- What you should do
The records need to be set down again exactly as they appear.

[Collected data entries]
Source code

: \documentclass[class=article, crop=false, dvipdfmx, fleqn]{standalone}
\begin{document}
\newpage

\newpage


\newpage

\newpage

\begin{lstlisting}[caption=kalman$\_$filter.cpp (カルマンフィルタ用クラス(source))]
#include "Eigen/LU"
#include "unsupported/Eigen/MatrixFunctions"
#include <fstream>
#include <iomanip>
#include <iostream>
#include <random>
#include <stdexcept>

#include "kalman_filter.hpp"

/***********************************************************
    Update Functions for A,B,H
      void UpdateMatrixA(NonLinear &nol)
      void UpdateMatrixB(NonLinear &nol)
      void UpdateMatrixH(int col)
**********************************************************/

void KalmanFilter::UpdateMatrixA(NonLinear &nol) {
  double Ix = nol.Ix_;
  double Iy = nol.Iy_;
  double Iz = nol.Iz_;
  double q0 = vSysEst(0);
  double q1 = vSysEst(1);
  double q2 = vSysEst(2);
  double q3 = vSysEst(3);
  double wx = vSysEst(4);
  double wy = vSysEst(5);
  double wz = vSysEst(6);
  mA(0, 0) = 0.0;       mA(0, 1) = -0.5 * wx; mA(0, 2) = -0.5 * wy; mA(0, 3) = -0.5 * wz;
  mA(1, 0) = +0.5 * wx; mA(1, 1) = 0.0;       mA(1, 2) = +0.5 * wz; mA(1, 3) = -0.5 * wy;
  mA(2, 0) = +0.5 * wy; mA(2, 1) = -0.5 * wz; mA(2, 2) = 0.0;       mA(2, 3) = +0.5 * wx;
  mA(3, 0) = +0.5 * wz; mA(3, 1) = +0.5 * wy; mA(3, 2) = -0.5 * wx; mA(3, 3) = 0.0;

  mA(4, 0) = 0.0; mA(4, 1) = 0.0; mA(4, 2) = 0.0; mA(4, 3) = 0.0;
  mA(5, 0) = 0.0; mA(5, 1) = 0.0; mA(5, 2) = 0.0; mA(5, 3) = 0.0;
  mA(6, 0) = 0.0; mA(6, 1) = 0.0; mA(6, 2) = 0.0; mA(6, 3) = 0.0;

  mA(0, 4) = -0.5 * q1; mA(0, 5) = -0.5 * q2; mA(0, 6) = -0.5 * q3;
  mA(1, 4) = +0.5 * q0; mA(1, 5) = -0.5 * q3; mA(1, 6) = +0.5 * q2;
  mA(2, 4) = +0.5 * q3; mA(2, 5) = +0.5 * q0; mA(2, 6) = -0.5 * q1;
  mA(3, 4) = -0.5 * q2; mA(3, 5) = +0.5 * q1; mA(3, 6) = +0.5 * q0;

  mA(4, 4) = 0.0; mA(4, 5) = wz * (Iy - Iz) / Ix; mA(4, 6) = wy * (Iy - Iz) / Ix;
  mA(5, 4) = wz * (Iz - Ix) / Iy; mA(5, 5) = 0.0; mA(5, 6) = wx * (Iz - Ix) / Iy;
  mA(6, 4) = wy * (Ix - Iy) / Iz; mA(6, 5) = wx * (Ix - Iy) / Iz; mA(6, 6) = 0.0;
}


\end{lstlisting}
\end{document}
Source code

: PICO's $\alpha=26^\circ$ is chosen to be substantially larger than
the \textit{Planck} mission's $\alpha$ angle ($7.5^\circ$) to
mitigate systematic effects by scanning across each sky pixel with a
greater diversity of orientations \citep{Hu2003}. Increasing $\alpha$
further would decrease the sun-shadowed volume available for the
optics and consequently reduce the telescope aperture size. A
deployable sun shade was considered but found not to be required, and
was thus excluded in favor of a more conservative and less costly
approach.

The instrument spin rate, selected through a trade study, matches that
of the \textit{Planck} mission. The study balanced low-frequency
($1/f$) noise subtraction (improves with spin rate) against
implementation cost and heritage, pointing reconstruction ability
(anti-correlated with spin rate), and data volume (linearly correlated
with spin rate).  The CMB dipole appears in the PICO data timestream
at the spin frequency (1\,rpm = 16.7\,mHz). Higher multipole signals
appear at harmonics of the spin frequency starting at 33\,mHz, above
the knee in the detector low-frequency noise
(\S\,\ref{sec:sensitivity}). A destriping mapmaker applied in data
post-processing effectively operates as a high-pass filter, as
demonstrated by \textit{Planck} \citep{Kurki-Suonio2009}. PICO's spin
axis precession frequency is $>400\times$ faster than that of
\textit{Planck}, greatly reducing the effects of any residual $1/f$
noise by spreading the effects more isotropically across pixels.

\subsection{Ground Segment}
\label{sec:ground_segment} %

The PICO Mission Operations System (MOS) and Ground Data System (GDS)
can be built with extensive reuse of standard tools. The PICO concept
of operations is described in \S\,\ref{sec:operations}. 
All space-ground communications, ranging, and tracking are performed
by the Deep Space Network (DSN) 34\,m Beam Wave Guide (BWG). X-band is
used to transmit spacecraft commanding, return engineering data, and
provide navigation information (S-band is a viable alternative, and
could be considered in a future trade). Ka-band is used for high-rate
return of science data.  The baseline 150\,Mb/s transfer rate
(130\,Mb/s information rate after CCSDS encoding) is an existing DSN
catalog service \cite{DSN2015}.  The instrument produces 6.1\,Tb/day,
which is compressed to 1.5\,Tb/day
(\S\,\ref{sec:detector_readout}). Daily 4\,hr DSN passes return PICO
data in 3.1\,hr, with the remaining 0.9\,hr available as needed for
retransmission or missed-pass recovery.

- Solution
Source code

: \documentclass[class=article, crop=false, dvipdfmx, fleqn]{standalone}
\begin{document}
\newpage

\newpage


\newpage

\newpage

\begin{lstlisting}[caption=kalman$\_$filter.cpp (カルマンフィルタ用クラス(source))]
#include "Eigen/LU"
#include "unsupported/Eigen/MatrixFunctions"
#include <fstream>
#include <iomanip>
#include <iostream>
#include <random>
#include <stdexcept>

#include "kalman_filter.hpp"

/***********************************************************
    Update Functions for A,B,H
      void UpdateMatrixA(NonLinear &nol)
      void UpdateMatrixB(NonLinear &nol)
      void UpdateMatrixH(int col)
**********************************************************/

void KalmanFilter::UpdateMatrixA(NonLinear &nol) {
  double Ix = nol.Ix_;
  double Iy = nol.Iy_;
  double Iz = nol.Iz_;
  double q0 = vSysEst(0);
  double q1 = vSysEst(1);
  double q2 = vSysEst(2);
  double q3 = vSysEst(3);
  double wx = vSysEst(4);
  double wy = vSysEst(5);
  double wz = vSysEst(6);
  mA(0, 0) = 0.0;       mA(0, 1) = -0.5 * wx; mA(0, 2) = -0.5 * wy; mA(0, 3) = -0.5 * wz;
  mA(1, 0) = +0.5 * wx; mA(1, 1) = 0.0;       mA(1, 2) = +0.5 * wz; mA(1, 3) = -0.5 * wy;
  mA(2, 0) = +0.5 * wy; mA(2, 1) = -0.5 * wz; mA(2, 2) = 0.0;       mA(2, 3) = +0.5 * wx;
  mA(3, 0) = +0.5 * wz; mA(3, 1) = +0.5 * wy; mA(3, 2) = -0.5 * wx; mA(3, 3) = 0.0;

  mA(4, 0) = 0.0; mA(4, 1) = 0.0; mA(4, 2) = 0.0; mA(4, 3) = 0.0;
  mA(5, 0) = 0.0; mA(5, 1) = 0.0; mA(5, 2) = 0.0; mA(5, 3) = 0.0;
  mA(6, 0) = 0.0; mA(6, 1) = 0.0; mA(6, 2) = 0.0; mA(6, 3) = 0.0;

  mA(0, 4) = -0.5 * q1; mA(0, 5) = -0.5 * q2; mA(0, 6) = -0.5 * q3;
  mA(1, 4) = +0.5 * q0; mA(1, 5) = -0.5 * q3; mA(1, 6) = +0.5 * q2;
  mA(2, 4) = +0.5 * q3; mA(2, 5) = +0.5 * q0; mA(2, 6) = -0.5 * q1;
  mA(3, 4) = -0.5 * q2; mA(3, 5) = +0.5 * q1; mA(3, 6) = +0.5 * q0;

  mA(4, 4) = 0.0; mA(4, 5) = wz * (Iy - Iz) / Ix; mA(4, 6) = wy * (Iy - Iz) / Ix;
  mA(5, 4) = wz * (Iz - Ix) / Iy; mA(5, 5) = 0.0; mA(5, 6) = wx * (Iz - Ix) / Iy;
  mA(6, 4) = wy * (Ix - Iy) / Iz; mA(6, 5) = wx * (Ix - Iy) / Iz; mA(6, 6) = 0.0;
}


\end{lstlisting}
\end{document}
Source code

: PICO's $\alpha=26^\circ$ is chosen to be substantially larger than
the \textit{Planck} mission's $\alpha$ angle ($7.5^\circ$) to
mitigate systematic effects by scanning across each sky pixel with a
greater diversity of orientations \citep{Hu2003}. Increasing $\alpha$
further would decrease the sun-shadowed volume available for the
optics and consequently reduce the telescope aperture size. A
deployable sun shade was considered but found not to be required, and
was thus excluded in favor of a more conservative and less costly
approach.

The instrument spin rate, selected through a trade study, matches that
of the \textit{Planck} mission. The study balanced low-frequency
($1/f$) noise subtraction (improves with spin rate) against
implementation cost and heritage, pointing reconstruction ability
(anti-correlated with spin rate), and data volume (linearly correlated
with spin rate).  The CMB dipole appears in the PICO data timestream
at the spin frequency (1\,rpm = 16.7\,mHz). Higher multipole signals
appear at harmonics of the spin frequency starting at 33\,mHz, above
the knee in the detector low-frequency noise
(\S\,\ref{sec:sensitivity}). A destriping mapmaker applied in data
post-processing effectively operates as a high-pass filter, as
demonstrated by \textit{Planck} \citep{Kurki-Suonio2009}. PICO's spin
axis precession frequency is $>400\times$ faster than that of
\textit{Planck}, greatly reducing the effects of any residual $1/f$
noise by spreading the effects more isotropically across pixels.

\subsection{Ground Segment}
\label{sec:ground_segment} %

The PICO Mission Operations System (MOS) and Ground Data System (GDS)
can be built with extensive reuse of standard tools. The PICO concept
of operations is described in \S\,\ref{sec:operations}. 
All space-ground communications, ranging, and tracking are performed
by the Deep Space Network (DSN) 34\,m Beam Wave Guide (BWG). X-band is
used to transmit spacecraft commanding, return engineering data, and
provide navigation information (S-band is a viable alternative, and
could be considered in a future trade). Ka-band is used for high-rate
return of science data.  The baseline 150\,Mb/s transfer rate
(130\,Mb/s information rate after CCSDS encoding) is an existing DSN
catalog service \cite{DSN2015}.  The instrument produces 6.1\,Tb/day,
which is compressed to 1.5\,Tb/day
(\S\,\ref{sec:detector_readout}). Daily 4\,hr DSN passes return PICO
data in 3.1\,hr, with the remaining 0.9\,hr available as needed for
retransmission or missed-pass recovery.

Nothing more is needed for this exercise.